Хотя Эверетт Прескотт и делает все возможное, чтобы играть эту роль.
С тех самых пор, как мы вернулись после панихиды, Эверетт практически не отходит от меня. Он все время доливает мне вино в бокал, приносит всякие кусочки на тарелке, и меня уже начинает немного раздражать его внимание, потому что он не дает мне ни минутки побыть с самой собой. Даже когда я ухожу в кухню, чтобы взять еще тарелку сыра и крекеры из холодильника, он следует за мной и маячит рядом, пока я сдираю пластиковую обертку с подноса.
– Чем-нибудь помочь, Холли? Я понимаю, как тебе тяжело иметь дело с таким количеством гостей.
– Ничего, справлюсь. Не хочу, чтобы кто-то остался голодным.
– Давай это мне. А напитки? Открыть еще несколько бутылок вина?
– Все под контролем. Успокойся, Эверетт. Это всего лишь друзья и соседи отца. Он бы наверняка не хотел, чтобы мы тут слишком уж напрягались.
Эверетт вздыхает:
– Жаль, я не знал твоего отца.
– Ты бы ему понравился. Он всегда говорил, что ему наплевать, богат человек или беден, пока он ко мне хорошо относится.
– Я стараюсь, – с улыбкой говорит Эверетт.
Он берет поднос с сыром и крекерами, и мы возвращаемся в столовую, где меня встречают утомительные сочувственные взгляды. Я пополняю тарелки на столе, поправляю вазы с цветами. Люди принесли столько этих треклятых лилий, меня тошнит от их запаха. Не могу не рассматривать букеты – вдруг где-нибудь попадется пальмовый лист, но там, конечно, ничего такого нет. Мартин Станек мертв. Он не сможет мне повредить.
– Твой отец совершил настоящий подвиг, Холли. Мы должны быть благодарны ему, – говорит Элейн Койл.
Мать Кассандры стоит с тарелкой закусок в одной руке и бокалом вина в другой. Недавно ее бывший муж Мэтью покинул этот мир, проведя несколько недель без сознания, но Элейн безмятежна и элегантна все в том же черном платье, в каком она была на похоронах дочери в прошлом месяце.
– Будь у меня малейшая возможность, я бы сама пристрелила этого сукина сына. Знаю, что я не единственная, кто так думает. – Она показывает на женщину, стоящую рядом с ней. – Ты ведь помнишь маму Билли Салливана?
Я много лет не видела Сьюзен Салливан, но внешне она ничуть не постарела с нашей последней встречи. Ее неизменно светлые волосы уложены и идеально покрыты лаком, а лицо пугающе гладко. Кажется, богатство пошло ей на пользу.
Я пожимаю руку Сьюзен:
– Спасибо, что пришли, миссис Салливан.
– Мы все так огорчены, Холли. Твой отец был настоящим героем.

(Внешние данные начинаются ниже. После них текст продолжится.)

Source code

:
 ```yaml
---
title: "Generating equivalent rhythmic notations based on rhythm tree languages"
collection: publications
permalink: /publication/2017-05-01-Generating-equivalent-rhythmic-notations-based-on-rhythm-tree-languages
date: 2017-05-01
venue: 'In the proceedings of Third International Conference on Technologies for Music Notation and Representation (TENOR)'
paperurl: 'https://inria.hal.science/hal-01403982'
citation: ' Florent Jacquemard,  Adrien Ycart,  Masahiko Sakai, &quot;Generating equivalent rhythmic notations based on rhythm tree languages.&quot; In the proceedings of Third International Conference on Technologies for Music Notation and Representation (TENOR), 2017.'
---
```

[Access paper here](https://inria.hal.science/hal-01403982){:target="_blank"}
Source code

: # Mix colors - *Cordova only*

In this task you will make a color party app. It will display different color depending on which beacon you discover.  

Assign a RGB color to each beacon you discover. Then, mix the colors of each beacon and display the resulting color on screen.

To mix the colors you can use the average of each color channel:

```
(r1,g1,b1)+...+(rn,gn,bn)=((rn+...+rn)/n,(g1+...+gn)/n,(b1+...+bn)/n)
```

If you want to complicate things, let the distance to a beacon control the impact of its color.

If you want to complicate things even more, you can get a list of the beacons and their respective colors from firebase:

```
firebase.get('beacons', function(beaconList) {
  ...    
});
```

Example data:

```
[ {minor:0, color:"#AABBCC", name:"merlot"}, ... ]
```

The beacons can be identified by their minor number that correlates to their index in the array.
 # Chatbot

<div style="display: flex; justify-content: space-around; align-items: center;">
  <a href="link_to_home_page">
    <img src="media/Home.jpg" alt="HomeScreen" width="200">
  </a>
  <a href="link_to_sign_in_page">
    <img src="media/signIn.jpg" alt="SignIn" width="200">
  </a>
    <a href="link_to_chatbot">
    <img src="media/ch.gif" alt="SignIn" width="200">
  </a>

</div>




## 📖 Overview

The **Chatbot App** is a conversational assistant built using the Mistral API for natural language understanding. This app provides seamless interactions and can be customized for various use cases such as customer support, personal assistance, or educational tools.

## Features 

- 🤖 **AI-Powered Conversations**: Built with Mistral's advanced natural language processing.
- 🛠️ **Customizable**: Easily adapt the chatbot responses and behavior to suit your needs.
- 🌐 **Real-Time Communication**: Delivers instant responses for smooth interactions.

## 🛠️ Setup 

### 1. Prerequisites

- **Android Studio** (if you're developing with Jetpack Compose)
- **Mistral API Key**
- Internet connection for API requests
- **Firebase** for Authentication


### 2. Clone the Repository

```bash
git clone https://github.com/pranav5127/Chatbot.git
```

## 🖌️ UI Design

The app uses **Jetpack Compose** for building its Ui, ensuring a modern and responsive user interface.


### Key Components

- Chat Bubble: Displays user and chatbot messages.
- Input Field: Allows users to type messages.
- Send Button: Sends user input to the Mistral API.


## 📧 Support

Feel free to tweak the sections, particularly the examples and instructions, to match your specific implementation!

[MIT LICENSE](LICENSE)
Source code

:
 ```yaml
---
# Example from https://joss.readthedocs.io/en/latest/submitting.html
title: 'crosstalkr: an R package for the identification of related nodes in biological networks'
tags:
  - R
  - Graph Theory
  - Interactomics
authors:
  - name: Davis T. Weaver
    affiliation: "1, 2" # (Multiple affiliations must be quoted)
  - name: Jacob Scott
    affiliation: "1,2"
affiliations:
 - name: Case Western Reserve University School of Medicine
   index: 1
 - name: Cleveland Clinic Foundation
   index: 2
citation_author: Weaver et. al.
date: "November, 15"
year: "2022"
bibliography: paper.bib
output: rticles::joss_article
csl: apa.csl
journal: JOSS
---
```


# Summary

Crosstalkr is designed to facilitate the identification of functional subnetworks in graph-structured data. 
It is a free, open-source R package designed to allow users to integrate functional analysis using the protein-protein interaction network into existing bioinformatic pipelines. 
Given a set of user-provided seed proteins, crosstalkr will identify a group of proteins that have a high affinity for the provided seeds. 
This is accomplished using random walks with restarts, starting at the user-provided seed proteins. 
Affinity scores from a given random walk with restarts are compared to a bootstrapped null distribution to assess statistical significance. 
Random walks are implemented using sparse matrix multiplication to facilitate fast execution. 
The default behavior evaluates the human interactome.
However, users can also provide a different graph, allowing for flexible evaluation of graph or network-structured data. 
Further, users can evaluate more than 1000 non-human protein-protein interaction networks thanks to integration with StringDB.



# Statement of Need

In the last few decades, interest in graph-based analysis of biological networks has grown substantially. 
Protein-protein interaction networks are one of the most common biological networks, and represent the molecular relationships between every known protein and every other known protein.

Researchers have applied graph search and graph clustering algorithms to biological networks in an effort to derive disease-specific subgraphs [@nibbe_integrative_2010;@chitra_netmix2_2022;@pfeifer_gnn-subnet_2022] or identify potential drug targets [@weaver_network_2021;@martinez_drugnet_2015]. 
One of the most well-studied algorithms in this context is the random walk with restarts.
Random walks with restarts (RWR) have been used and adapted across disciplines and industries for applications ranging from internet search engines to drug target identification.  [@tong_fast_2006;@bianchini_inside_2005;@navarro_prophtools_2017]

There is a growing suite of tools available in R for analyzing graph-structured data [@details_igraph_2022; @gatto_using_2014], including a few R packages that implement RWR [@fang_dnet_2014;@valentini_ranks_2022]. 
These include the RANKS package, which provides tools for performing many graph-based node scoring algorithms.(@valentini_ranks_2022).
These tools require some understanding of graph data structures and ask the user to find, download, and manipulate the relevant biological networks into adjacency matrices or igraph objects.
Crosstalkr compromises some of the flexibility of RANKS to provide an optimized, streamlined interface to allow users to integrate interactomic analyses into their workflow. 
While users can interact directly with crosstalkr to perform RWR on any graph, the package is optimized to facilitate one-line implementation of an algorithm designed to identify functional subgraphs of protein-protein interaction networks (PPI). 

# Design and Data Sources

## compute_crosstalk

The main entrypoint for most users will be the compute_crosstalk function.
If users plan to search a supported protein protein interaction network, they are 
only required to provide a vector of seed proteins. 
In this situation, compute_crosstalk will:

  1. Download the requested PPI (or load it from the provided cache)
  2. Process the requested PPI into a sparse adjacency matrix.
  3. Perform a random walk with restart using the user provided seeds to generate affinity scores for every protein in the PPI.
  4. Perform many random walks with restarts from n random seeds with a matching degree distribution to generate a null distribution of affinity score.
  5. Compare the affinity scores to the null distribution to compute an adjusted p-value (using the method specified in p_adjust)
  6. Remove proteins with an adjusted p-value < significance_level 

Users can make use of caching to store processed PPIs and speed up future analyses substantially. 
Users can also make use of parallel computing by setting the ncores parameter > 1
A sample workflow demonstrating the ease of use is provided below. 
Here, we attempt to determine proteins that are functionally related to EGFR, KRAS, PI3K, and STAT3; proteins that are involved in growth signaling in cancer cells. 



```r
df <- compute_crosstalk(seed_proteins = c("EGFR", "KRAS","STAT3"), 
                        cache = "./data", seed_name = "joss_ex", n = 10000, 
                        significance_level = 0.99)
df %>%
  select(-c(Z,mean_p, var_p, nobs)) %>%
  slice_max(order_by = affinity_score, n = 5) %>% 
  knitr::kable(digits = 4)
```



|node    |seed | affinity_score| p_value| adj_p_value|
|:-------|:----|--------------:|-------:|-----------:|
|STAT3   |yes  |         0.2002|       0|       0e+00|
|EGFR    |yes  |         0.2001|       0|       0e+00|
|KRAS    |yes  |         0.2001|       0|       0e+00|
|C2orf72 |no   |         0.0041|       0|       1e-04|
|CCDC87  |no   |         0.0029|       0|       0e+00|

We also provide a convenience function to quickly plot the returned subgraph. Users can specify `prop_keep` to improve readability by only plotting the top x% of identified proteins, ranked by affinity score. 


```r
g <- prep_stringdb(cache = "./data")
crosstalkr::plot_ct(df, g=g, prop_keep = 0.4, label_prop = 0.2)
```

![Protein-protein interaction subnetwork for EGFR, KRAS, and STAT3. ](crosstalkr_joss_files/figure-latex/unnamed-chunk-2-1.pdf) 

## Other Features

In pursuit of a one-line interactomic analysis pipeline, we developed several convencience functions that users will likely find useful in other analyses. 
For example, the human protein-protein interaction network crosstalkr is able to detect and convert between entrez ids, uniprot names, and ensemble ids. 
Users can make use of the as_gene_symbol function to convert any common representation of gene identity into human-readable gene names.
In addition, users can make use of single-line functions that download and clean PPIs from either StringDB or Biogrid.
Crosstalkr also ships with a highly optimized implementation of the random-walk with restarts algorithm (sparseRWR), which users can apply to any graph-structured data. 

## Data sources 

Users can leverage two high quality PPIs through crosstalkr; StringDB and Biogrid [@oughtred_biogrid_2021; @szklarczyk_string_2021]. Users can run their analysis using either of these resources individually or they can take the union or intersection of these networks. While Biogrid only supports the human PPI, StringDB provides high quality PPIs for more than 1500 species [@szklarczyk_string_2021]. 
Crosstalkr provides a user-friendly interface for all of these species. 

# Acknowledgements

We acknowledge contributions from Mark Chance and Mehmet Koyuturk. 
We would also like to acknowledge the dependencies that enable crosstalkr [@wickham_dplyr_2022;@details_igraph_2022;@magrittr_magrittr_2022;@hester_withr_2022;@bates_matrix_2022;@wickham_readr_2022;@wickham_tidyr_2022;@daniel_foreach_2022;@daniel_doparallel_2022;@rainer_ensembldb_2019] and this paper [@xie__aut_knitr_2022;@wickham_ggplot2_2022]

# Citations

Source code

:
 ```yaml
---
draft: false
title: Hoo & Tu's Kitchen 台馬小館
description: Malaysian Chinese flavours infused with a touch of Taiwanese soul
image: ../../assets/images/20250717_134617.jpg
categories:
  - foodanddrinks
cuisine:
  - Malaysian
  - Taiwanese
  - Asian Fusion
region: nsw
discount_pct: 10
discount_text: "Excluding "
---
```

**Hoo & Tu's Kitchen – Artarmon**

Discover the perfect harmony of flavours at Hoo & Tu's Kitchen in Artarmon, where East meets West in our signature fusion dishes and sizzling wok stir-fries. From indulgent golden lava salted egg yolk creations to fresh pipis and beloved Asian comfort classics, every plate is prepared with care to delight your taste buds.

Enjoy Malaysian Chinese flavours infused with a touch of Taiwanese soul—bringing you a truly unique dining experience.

Элейн стискивает локоть Сьюзен:
– И сколько же мужества вам потребовалось, чтобы прийти сюда. Ведь совсем недавно Билли… – Ее голос затихает.
Сьюзен выдавливает улыбку:
– Я думаю, важно, чтобы все мы отдали дань уважения человеку, который нашел в себе силы покончить с этим. – Она смотрит на меня. – Твой отец сделал то, на что никогда не пошла бы полиция. А теперь дело разрешилось окончательно и навсегда.
Две женщины уплывают в сторону, и ко мне подходят другие гости с выражением соболезнования. Кое-кого из них я вспоминаю с трудом. Новостные каналы безжалостно сообщали о смерти моего отца, и я подозреваю, что многие пришли сюда из любопытства. Ведь мой отец был героем, он умер, совершив правосудие над человеком, который надругался над его дочерью.
Теперь все знают, что я одна из жертв «Яблони».
Взгляды, обращенные на меня, когда я прохожу между гостями, одновременно сочувственные и немного смущенные. Да и как можно заглянуть в глаза жертве насилия, не представив, что́ совершил над ней насильник? Двадцать лет спустя все забыли об этом деле, и вот, пожалуйста, оно снова на первых страницах. «ОТЕЦ, УБИВШИЙ РАСТЛИТЕЛЯ ДОЧЕРИ, ЗАСТРЕЛЕН ПОЛИЦИЕЙ».
Я высоко держу голову и всем смотрю в глаза, потому что мне не стыдно. Я и вправду не знаю, что такое стыд, но я прекрасно знаю, чего ждут люди от скорбящей дочери, и я пожимаю руки и выслушиваю бесконечные «я вам так сочувствую» и «звоните мне, если будет нужно». Никому из них я не буду звонить, и они это знают, но в подобных обстоятельствах произносятся такие слова, потому что других мы не знаем.
Проходит несколько часов, прежде чем дом пустеет; наконец уходят последние задержавшиеся. К тому времени я уже без сил, и мне хочется одного – тишины и покоя. Я падаю на диван и со стоном говорю Эверетту:
– О господи, мне необходимо выпить.
– Сейчас, – говорит он с улыбкой.
Уходит в кухню и вскоре возвращается с двумя стаканами виски. Один протягивает мне.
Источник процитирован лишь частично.